19

7.7K 318 7
                                    

Wtargnąłem na oddział i podbiegłem do najbliższej pielęgniarki.

- Torii Hemmings, leży tutaj, co z nią? - teraz dotarła do mnie powaga całej tej sytuacji.

- Niech się pan uspokoji, chciałabym znać pana dane i powiązanie z panną Hemmings.

- Harry Styles, mąż pacjentki. - kobieta wyglądała na zdziwioną, ale chyba mnie nie poznała.

- Proszę, za mną - odłożyła papiery na pobliski stolik i zaprosiła mnie ręką, bym poszedł za nią.
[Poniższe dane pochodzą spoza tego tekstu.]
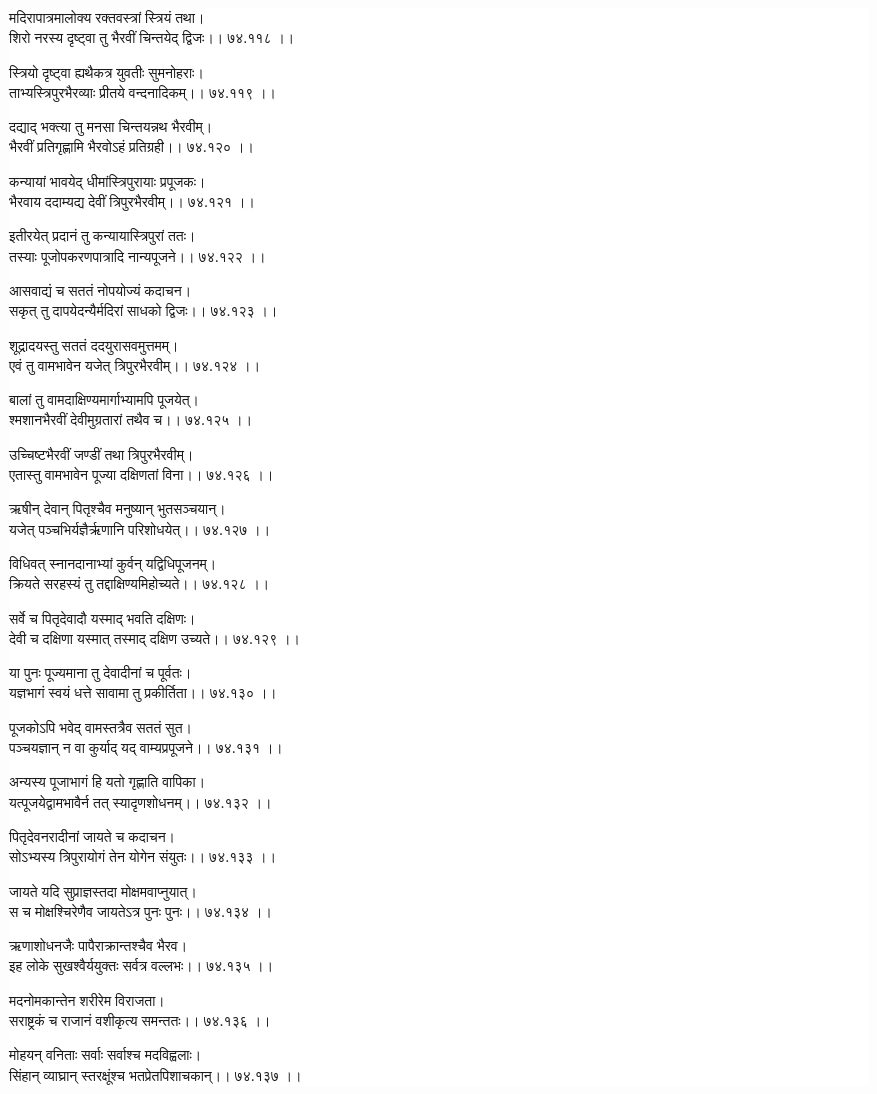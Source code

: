 मदिरापात्रमालोक्य रक्तवस्त्रां स्त्रियं तथा।  
शिरो नरस्य दृष्ट्वा तु भैरवीं चिन्तयेद् द्विजः।। ७४.११८ ।।  
  
स्त्रियो दृष्ट्वा ह्यथैकत्र युवतीः सुमनोहराः।  
ताभ्यस्त्रिपुरभैरव्याः प्रीतये वन्दनादिकम्।। ७४.११९ ।।  
  
दद्याद् भक्त्या तु मनसा चिन्तयन्नथ भैरवीम्।  
भैरवीं प्रतिगृह्णामि भैरवोऽहं प्रतिग्रही।। ७४.१२० ।।  
  
कन्यायां भावयेद् धीमांस्त्रिपुरायाः प्रपूजकः।  
भैरवाय ददाम्यद्य देवीं त्रिपुरभैरवीम्।। ७४.१२१ ।।  
  
इतीरयेत् प्रदानं तु कन्यायास्त्रिपुरां ततः।  
तस्याः पूजोपकरणपात्रादि नान्यपूजने।। ७४.१२२ ।।  
  
आसवाद्यं च सततं नोपयोज्यं कदाचन।  
सकृत् तु दापयेदन्यैर्मदिरां साधको द्विजः।। ७४.१२३ ।।  
  
शूद्रादयस्तु सततं ददयुरासवमुत्तमम्।  
एवं तु वामभावेन यजेत् त्रिपुरभैरवीम्।। ७४.१२४ ।।  
  
बालां तु वामदाक्षिण्यमार्गाभ्यामपि पूजयेत्।  
श्मशानभैरवीं देवीमुग्रतारां तथैव च।। ७४.१२५ ।।  
  
उच्चिष्टभैरवीं जण्डीं तथा त्रिपुरभैरवीम्।  
एतास्तु वामभावेन पूज्या दक्षिणतां विना।। ७४.१२६ ।।  
  
ऋषीन् देवान् पितृश्चैव मनुष्यान् भुतसञ्चयान्।  
यजेत् पञ्चभिर्यज्ञैर्ऋणानि परिशोधयेत्।। ७४.१२७ ।।  
  
विधिवत् स्नानदानाभ्यां कुर्वन् यद्विधिपूजनम्।  
क्रियते सरहस्यं तु तद्दाक्षिण्यमिहोच्यते।। ७४.१२८ ।।  
  
सर्वे च पितृदेवादौ यस्माद् भवति दक्षिणः।  
देवी च दक्षिणा यस्मात् तस्माद् दक्षिण उच्यते।। ७४.१२९ ।।  
  
या पुनः पूज्यमाना तु देवादीनां च पूर्वतः।  
यज्ञभागं स्वयं धत्ते सावामा तु प्रकीर्तिता।। ७४.१३० ।।  
  
पूजकोऽपि भवेद् वामस्तत्रैव सततं सुत।  
पञ्चयज्ञान् न वा कुर्याद् यद् वाम्यप्रपूजने।। ७४.१३१ ।।  
  
अन्यस्य पूजाभागं हि यतो गृह्णाति वापिका।  
यत्पूजयेद्वामभावैर्न तत् स्यादृणशोधनम्।। ७४.१३२ ।।  
  
पितृदेवनरादीनां जायते च कदाचन।  
सोऽभ्यस्य त्रिपुरायोगं तेन योगेन संयुतः।। ७४.१३३ ।।  
  
जायते यदि सुप्राज्ञस्तदा मोक्षमवाप्नुयात्।  
स च मोक्षश्चिरेणैव जायतेऽत्र पुनः पुनः।। ७४.१३४ ।।  
  
ऋणाशोधनजैः पापैराक्रान्तश्चैव भैरव।  
इह लोके सुखश्वैर्ययुक्तः सर्वत्र वल्लभः।। ७४.१३५ ।।  
  
मदनोमकान्तेन शरीरेम विराजता।  
सराष्ट्रकं च राजानं वशीकृत्य समन्ततः।। ७४.१३६ ।।  
  
मोहयन् वनिताः सर्वाः सर्वाश्च मदविह्वलाः।  
सिंहान् व्याघ्रान् स्तरक्षूंश्च भतप्रेतपिशाचकान्।। ७४.१३७ ।।  
  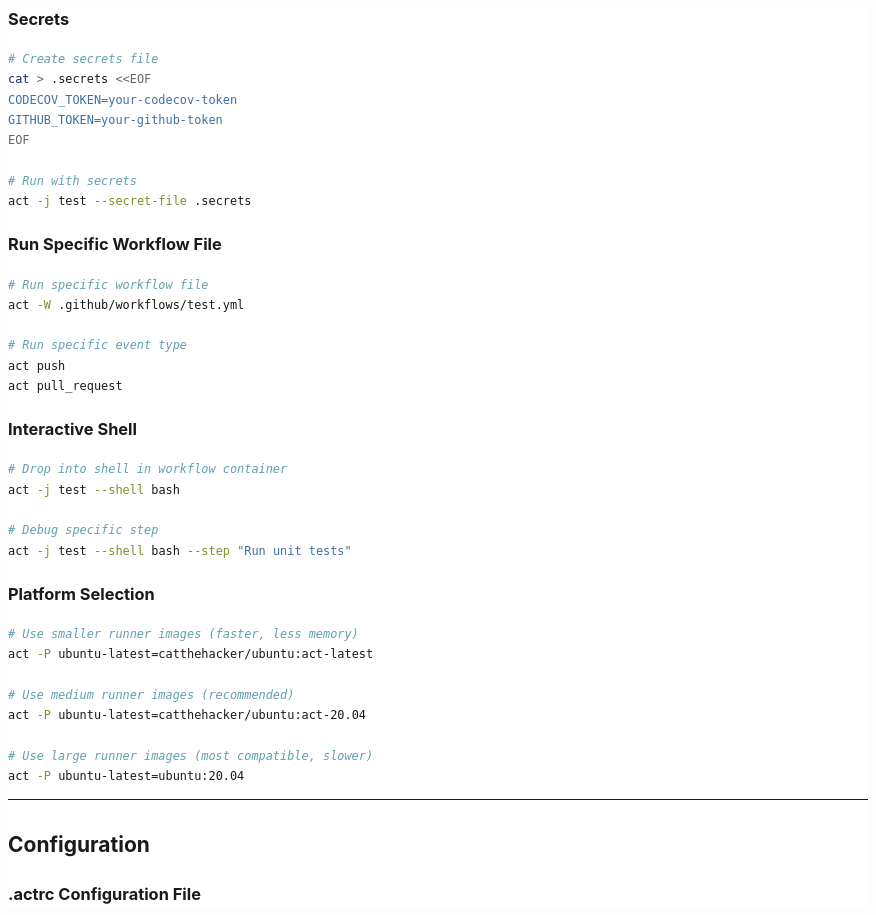 ### Secrets

```bash
# Create secrets file
cat > .secrets <<EOF
CODECOV_TOKEN=your-codecov-token
GITHUB_TOKEN=your-github-token
EOF

# Run with secrets
act -j test --secret-file .secrets
```

### Run Specific Workflow File

```bash
# Run specific workflow file
act -W .github/workflows/test.yml

# Run specific event type
act push
act pull_request
```

### Interactive Shell

```bash
# Drop into shell in workflow container
act -j test --shell bash

# Debug specific step
act -j test --shell bash --step "Run unit tests"
```

### Platform Selection

```bash
# Use smaller runner images (faster, less memory)
act -P ubuntu-latest=catthehacker/ubuntu:act-latest

# Use medium runner images (recommended)
act -P ubuntu-latest=catthehacker/ubuntu:act-20.04

# Use large runner images (most compatible, slower)
act -P ubuntu-latest=ubuntu:20.04
```

---

## Configuration

### .actrc Configuration File
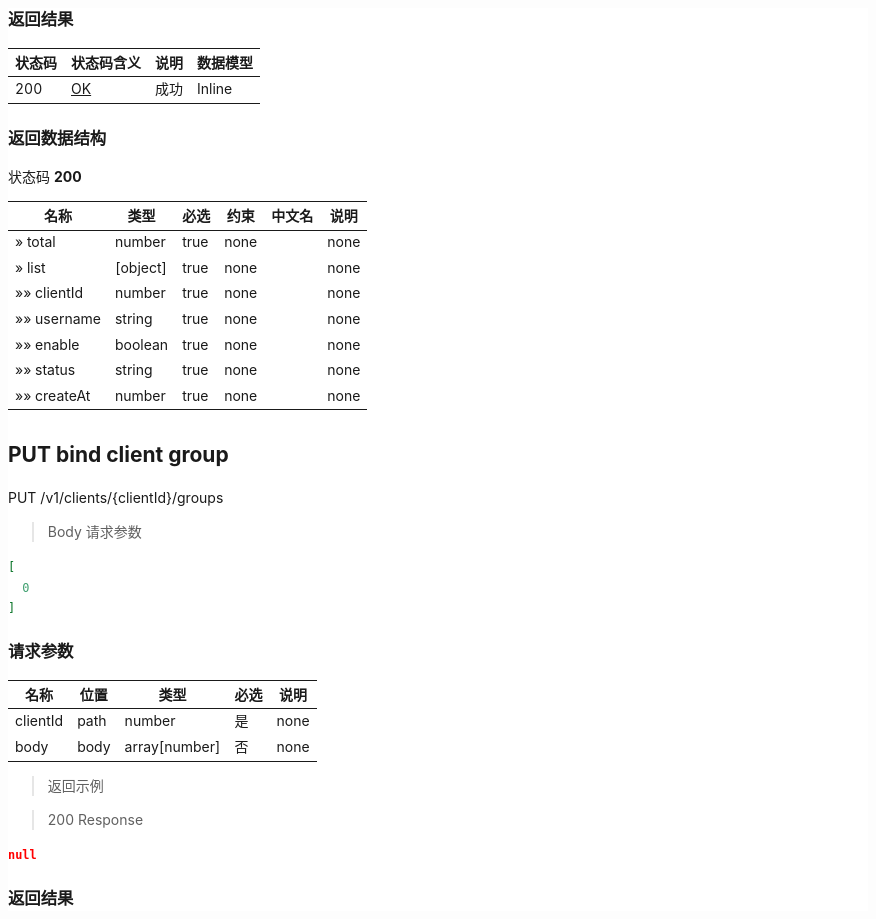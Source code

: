 ### 返回结果

| 状态码 | 状态码含义                                              | 说明 | 数据模型 |
| ------ | ------------------------------------------------------- | ---- | -------- |
| 200    | [OK](https://tools.ietf.org/html/rfc7231#section-6.3.1) | 成功 | Inline   |

### 返回数据结构

状态码 **200**

| 名称        | 类型     | 必选 | 约束 | 中文名 | 说明 |
| ----------- | -------- | ---- | ---- | ------ | ---- |
| » total     | number   | true | none |        | none |
| » list      | [object] | true | none |        | none |
| »» clientId | number   | true | none |        | none |
| »» username | string   | true | none |        | none |
| »» enable   | boolean  | true | none |        | none |
| »» status   | string   | true | none |        | none |
| »» createAt | number   | true | none |        | none |

## PUT bind client  group

PUT /v1/clients/{clientId}/groups

> Body 请求参数

```json
[
  0
]
```

### 请求参数

| 名称     | 位置 | 类型          | 必选 | 说明 |
| -------- | ---- | ------------- | ---- | ---- |
| clientId | path | number        | 是   | none |
| body     | body | array[number] | 否   | none |

> 返回示例

> 200 Response

```json
null
```

### 返回结果

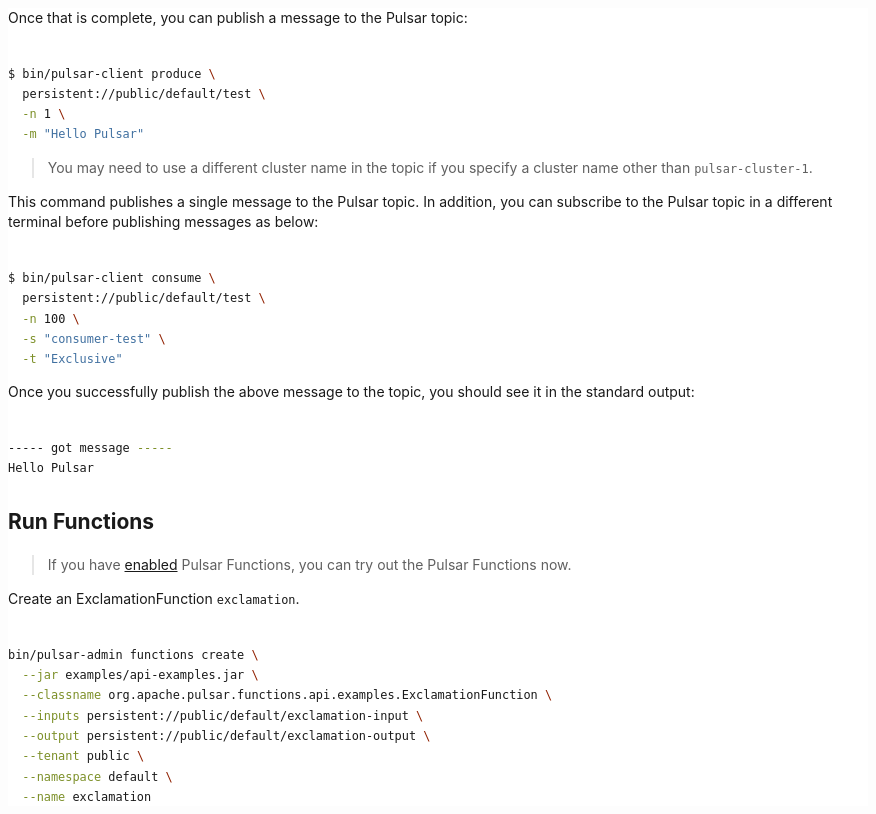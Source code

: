 
Once that is complete, you can publish a message to the Pulsar topic:

```bash

$ bin/pulsar-client produce \
  persistent://public/default/test \
  -n 1 \
  -m "Hello Pulsar"

```

> You may need to use a different cluster name in the topic if you specify a cluster name other than `pulsar-cluster-1`.

This command publishes a single message to the Pulsar topic. In addition, you can subscribe to the Pulsar topic in a different terminal before publishing messages as below:

```bash

$ bin/pulsar-client consume \
  persistent://public/default/test \
  -n 100 \
  -s "consumer-test" \
  -t "Exclusive"

```

Once you successfully publish the above message to the topic, you should see it in the standard output:

```bash

----- got message -----
Hello Pulsar

```

## Run Functions

> If you have [enabled](#enable-pulsar-functions-optional) Pulsar Functions, you can try out the Pulsar Functions now.

Create an ExclamationFunction `exclamation`.

```bash

bin/pulsar-admin functions create \
  --jar examples/api-examples.jar \
  --classname org.apache.pulsar.functions.api.examples.ExclamationFunction \
  --inputs persistent://public/default/exclamation-input \
  --output persistent://public/default/exclamation-output \
  --tenant public \
  --namespace default \
  --name exclamation

```
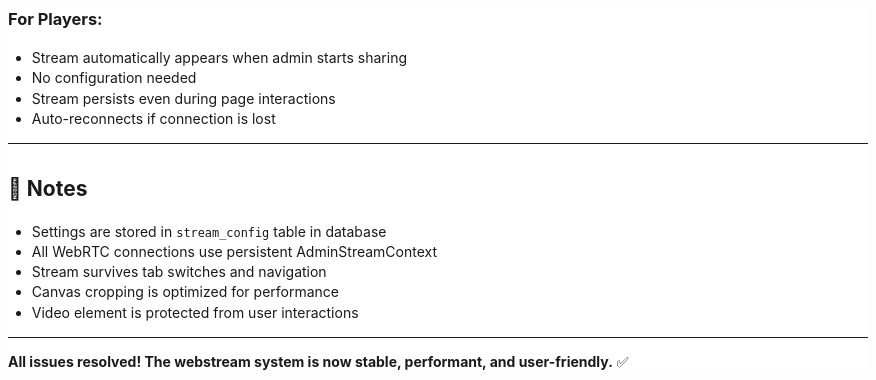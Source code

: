 ### For Players:

- Stream automatically appears when admin starts sharing
- No configuration needed
- Stream persists even during page interactions
- Auto-reconnects if connection is lost

---

## 📝 Notes

- Settings are stored in `stream_config` table in database
- All WebRTC connections use persistent AdminStreamContext
- Stream survives tab switches and navigation
- Canvas cropping is optimized for performance
- Video element is protected from user interactions

---

**All issues resolved! The webstream system is now stable, performant, and user-friendly.** ✅






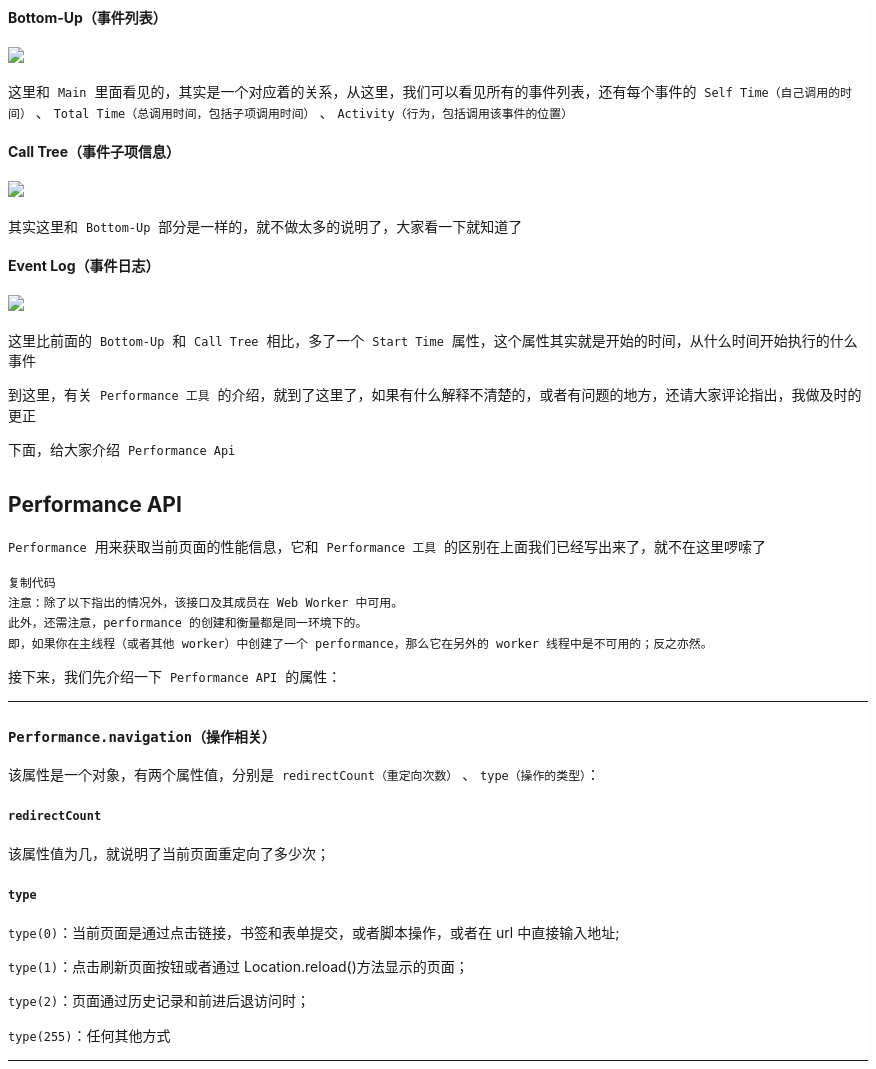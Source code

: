 #### Bottom-Up（事件列表）

![](https://p3-juejin.byteimg.com/tos-cn-i-k3u1fbpfcp/cd6dd0743f004dd7b372d84777c6988e~tplv-k3u1fbpfcp-zoom-1.image)

这里和  `Main`  里面看见的，其实是一个对应着的关系，从这里，我们可以看见所有的事件列表，还有每个事件的  `Self Time（自己调用的时间）` 、 `Total Time（总调用时间，包括子项调用时间）` 、 `Activity（行为，包括调用该事件的位置）`

#### Call Tree（事件子项信息）

![](https://p3-juejin.byteimg.com/tos-cn-i-k3u1fbpfcp/11c14465e31142cabc3d9161213ebbf4~tplv-k3u1fbpfcp-zoom-1.image)

其实这里和  `Bottom-Up`  部分是一样的，就不做太多的说明了，大家看一下就知道了

#### Event Log（事件日志）

![](https://p3-juejin.byteimg.com/tos-cn-i-k3u1fbpfcp/9d550949f6294382897ff1c29b5e09bc~tplv-k3u1fbpfcp-zoom-1.image)

这里比前面的  `Bottom-Up`  和  `Call Tree`  相比，多了一个  `Start Time`  属性，这个属性其实就是开始的时间，从什么时间开始执行的什么事件

到这里，有关  `Performance 工具`  的介绍，就到了这里了，如果有什么解释不清楚的，或者有问题的地方，还请大家评论指出，我做及时的更正

下面，给大家介绍  `Performance Api`

## Performance API

`Performance`  用来获取当前页面的性能信息，它和  `Performance 工具`  的区别在上面我们已经写出来了，就不在这里啰嗦了

```
复制代码
注意：除了以下指出的情况外，该接口及其成员在 Web Worker 中可用。
此外，还需注意，performance 的创建和衡量都是同一环境下的。
即，如果你在主线程（或者其他 worker）中创建了一个 performance，那么它在另外的 worker 线程中是不可用的；反之亦然。
```

接下来，我们先介绍一下  `Performance API`  的属性：

---

### `Performance.navigation（操作相关）`

该属性是一个对象，有两个属性值，分别是  `redirectCount（重定向次数）` 、 `type（操作的类型）`：

#### `redirectCount`

该属性值为几，就说明了当前页面重定向了多少次；

#### `type`

`type(0)`：当前页面是通过点击链接，书签和表单提交，或者脚本操作，或者在 url 中直接输入地址;

`type(1)`：点击刷新页面按钮或者通过 Location.reload()方法显示的页面；

`type(2)`：页面通过历史记录和前进后退访问时；

`type(255)`：任何其他方式

---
Ruszyliśmy w stronę schodów i wylądowaliśmy na OIOM'ie. Pomachała ręką do pielęgniarki i zaprowadziła mnie do osobnej sali. Weszliśmy i ujrzałem Torii. Leżała podłączona do wszelkiej aparatury, lecz gdy zobaczyłem, poruszającą się klatkę piersiową, odetchnąłem z ulgą.

- Trafiła tutaj rano, przywiozła ją karetka, zasłabła na ulicy. Ma bardzo niskie ciśnienie i jest bardzo osłabiona jej stan jest poważny. Nie mamy pewności ale to chyba coś z nerkami. Zostawię pana na chwilę z pacjentką sam na sam, wrócę za jakieś 10 minut. Niech pan dobrze wykorzysta ten czas. - powiedział i wyszła, przymykając drzwi. Usiadłem przy jej łóżku i spojrzałem na jej bladą twarz. Czułem jakiś dziwny ucisk w sercu. Złapałem jej dłoń, by dać jej choć trochę ciepła.

- Nie wiem co się teraz stanie, ale wiedz że dobrze zaopiekuje się Dracy przez ten czas. Wiesz zakochałem się w tobie wtedy, gdy przyszłaś do mojego domu po raz pierwszy. Miałaś ten swój delikatny i nieufny uśmieszek. Twoje oczy, były wtedy bardziej brązowe, teraz straciły blask. Dracy ma się dobrze, nawet polubiła Paul'a. Tęskni za tobą, kochanie. Zresztą ja również, nawet nie wiesz jak bardzo. Tęsknie za tą roześmianą Torii.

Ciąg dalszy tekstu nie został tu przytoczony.